╭──

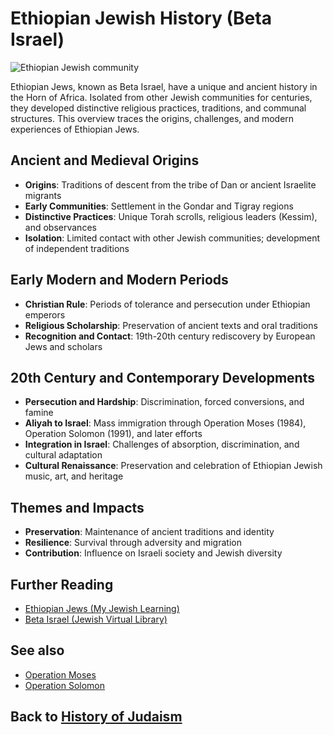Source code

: # Ethiopian Jewish History (Beta Israel)

![Ethiopian Jewish community](ethiopian_jews.jpg)

Ethiopian Jews, known as Beta Israel, have a unique and ancient history in the Horn of Africa. Isolated from other Jewish communities for centuries, they developed distinctive religious practices, traditions, and communal structures. This overview traces the origins, challenges, and modern experiences of Ethiopian Jews.

## Ancient and Medieval Origins

- **Origins**: Traditions of descent from the tribe of Dan or ancient Israelite migrants
- **Early Communities**: Settlement in the Gondar and Tigray regions
- **Distinctive Practices**: Unique Torah scrolls, religious leaders (Kessim), and observances
- **Isolation**: Limited contact with other Jewish communities; development of independent traditions

## Early Modern and Modern Periods

- **Christian Rule**: Periods of tolerance and persecution under Ethiopian emperors
- **Religious Scholarship**: Preservation of ancient texts and oral traditions
- **Recognition and Contact**: 19th-20th century rediscovery by European Jews and scholars

## 20th Century and Contemporary Developments

- **Persecution and Hardship**: Discrimination, forced conversions, and famine
- **Aliyah to Israel**: Mass immigration through Operation Moses (1984), Operation Solomon (1991), and later efforts
- **Integration in Israel**: Challenges of absorption, discrimination, and cultural adaptation
- **Cultural Renaissance**: Preservation and celebration of Ethiopian Jewish music, art, and heritage

## Themes and Impacts

- **Preservation**: Maintenance of ancient traditions and identity
- **Resilience**: Survival through adversity and migration
- **Contribution**: Influence on Israeli society and Jewish diversity

## Further Reading
- [Ethiopian Jews (My Jewish Learning)](https://www.myjewishlearning.com/article/ethiopian-jews/)
- [Beta Israel (Jewish Virtual Library)](https://www.jewishvirtuallibrary.org/beta-israel)

## See also
- [Operation Moses](https://en.wikipedia.org/wiki/Operation_Moses)
- [Operation Solomon](https://en.wikipedia.org/wiki/Operation_Solomon)

## Back to [History of Judaism](./README.md)
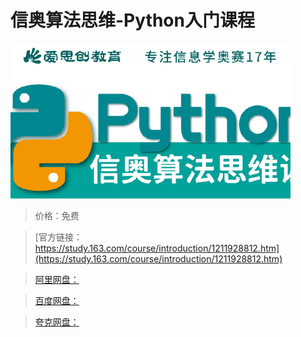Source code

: # 信奥算法思维-Python入门课程

![img](../../../assets/study163/free/e0b52cb47058424db0b174bf8667fad2.png)

> 价格：免费

> [官方链接：https://study.163.com/course/introduction/1211928812.htm](https://study.163.com/course/introduction/1211928812.htm)

> [阿里网盘：]()

> [百度网盘：]()

> [夸克网盘：]()
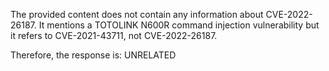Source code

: The provided content does not contain any information about CVE-2022-26187. It mentions a TOTOLINK N600R command injection vulnerability but it refers to CVE-2021-43711, not CVE-2022-26187.

Therefore, the response is: UNRELATED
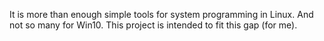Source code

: It is more than enough simple tools for system programming in Linux. And not so many for Win10.
This project is intended to fit this gap (for me).



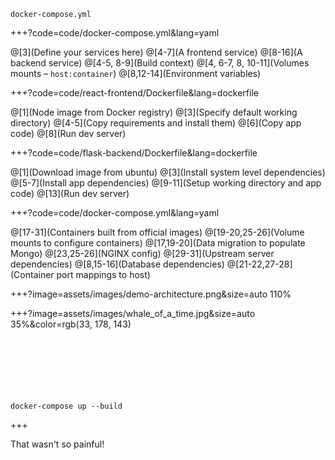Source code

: 
`docker-compose.yml`

+++?code=code/docker-compose.yml&lang=yaml

@[3](Define your services here)
@[4-7](A frontend service)
@[8-16](A backend service)
@[4-5, 8-9](Build context)
@[4, 6-7, 8, 10-11](Volumes mounts – <span class="gray">`host:container`</span>)
@[8,12-14](Environment variables)

+++?code=code/react-frontend/Dockerfile&lang=dockerfile

@[1](Node image from Docker registry)
@[3](Specify default working directory)
@[4-5](Copy requirements and install them)
@[6](Copy app code)
@[8](Run dev server)

+++?code=code/flask-backend/Dockerfile&lang=dockerfile

@[1](Download image from ubuntu)
@[3](Install system level dependencies)
@[5-7](Install app dependencies)
@[9-11](Setup working directory and app code)
@[13](Run dev server)

+++?code=code/docker-compose.yml&lang=yaml

@[17-31](Containers built from official images)
@[19-20,25-26](Volume mounts to configure containers)
@[17,19-20](Data migration to populate Mongo)
@[23,25-26](NGINX config)
@[29-31](Upstream server dependencies)
@[8,15-16](Database dependencies)
@[21-22,27-28](Container port mappings to host)

+++?image=assets/images/demo-architecture.png&size=auto 110%

+++?image=assets/images/whale_of_a_time.jpg&size=auto 35%&color=rgb(33, 178, 143)

<br><br><br><br><br><br>
<span class="white">`docker-compose up --build`</span>

+++


That wasn't so painful!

╰──

TRY IT. Lines with the string "Jewish": pick each one out of the material and return it.

OUTPUT FOR THIS TASK.
: # Ethiopian Jewish History (Beta Israel)
![Ethiopian Jewish community](ethiopian_jews.jpg)
Ethiopian Jews, known as Beta Israel, have a unique and ancient history in the Horn of Africa. Isolated from other Jewish communities for centuries, they developed distinctive religious practices, traditions, and communal structures. This overview traces the origins, challenges, and modern experiences of Ethiopian Jews.
- **Isolation**: Limited contact with other Jewish communities; development of independent traditions
- **Cultural Renaissance**: Preservation and celebration of Ethiopian Jewish music, art, and heritage
- **Contribution**: Influence on Israeli society and Jewish diversity
- [Ethiopian Jews (My Jewish Learning)](https://www.myjewishlearning.com/article/ethiopian-jews/)
- [Beta Israel (Jewish Virtual Library)](https://www.jewishvirtuallibrary.org/beta-israel)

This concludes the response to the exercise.